The killing of George Floyd in Minnesota and the subsequent unrest in cities across the nation, including here in New York City, illustrate just how painful and deep the wounds are between communities of color and our police departments. As indicated by the breadth of participation in protests in recent days, outrage over horrific incidents like this is not and should not be solely the province of communities of color.
I am both angered and heartbroken by the images of Mr. Floyd’s death and the anguish it has caused. I am also extremely concerned about people’s safety—especially the safety of Americans who are responsibly for exercising their right to protest and police officers who are doing their jobs and working to keep the peace.
At moments like this—which come along with sad frequency—we find ourselves asking whether each of us has done enough.
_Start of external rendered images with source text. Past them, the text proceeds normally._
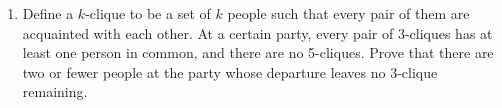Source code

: \documentclass{article}
\begin{document}
\begin{enumerate}
	\item %
	Define a $k$-clique to be a set of $k$ people such that every pair of them are acquainted with each other. At a certain party, every pair of 3-cliques has at least one person in common, and there are no 5-cliques. Prove that there are two or fewer people at the party whose departure leaves no 3-clique remaining.	
	
	
\end{enumerate}
\end{document}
I am somewhat heartened that the NYPD is pursuing disciplinary charges related to the violent arrest of Donni Wright on the Lower East Side on May 2nd, but we must do more to ensure that such incidents are routinely investigated, and not just when a bystander records them.
It is evident that my colleagues and I in the State Legislature have much work to do to help facilitate the processes of accountability and healing that must occur if our state and our nation are to live up to our highest ideals of justice and equity and become whole.
Many of us have supported legislation to ensure fair and thorough investigations whenever there is a death as a result of interaction with the police or in police custody; to end unnecessary secrecy regarding the outcome of police misconduct and disciplinary processes; and to require all police departments to report demographic and geographic data on their enforcement activities, including low-level offenses. I will work with my colleagues—several of whom have shown extraordinary resolve and leadership on these issues—to push forward with these and other important bills.
My deepest condolences to Mr. Floyd’s family, to all who are suffering as a result of his loss, and to all who are forced to relive the anguish they experienced in the wake of all too similar tragedies in the past. Let us honor his memory by working to address the inequities in our justice system and to improve the relations between our communities and the police. And let’s do that work in a manner that embodies our aspirations for peace and mutual understanding.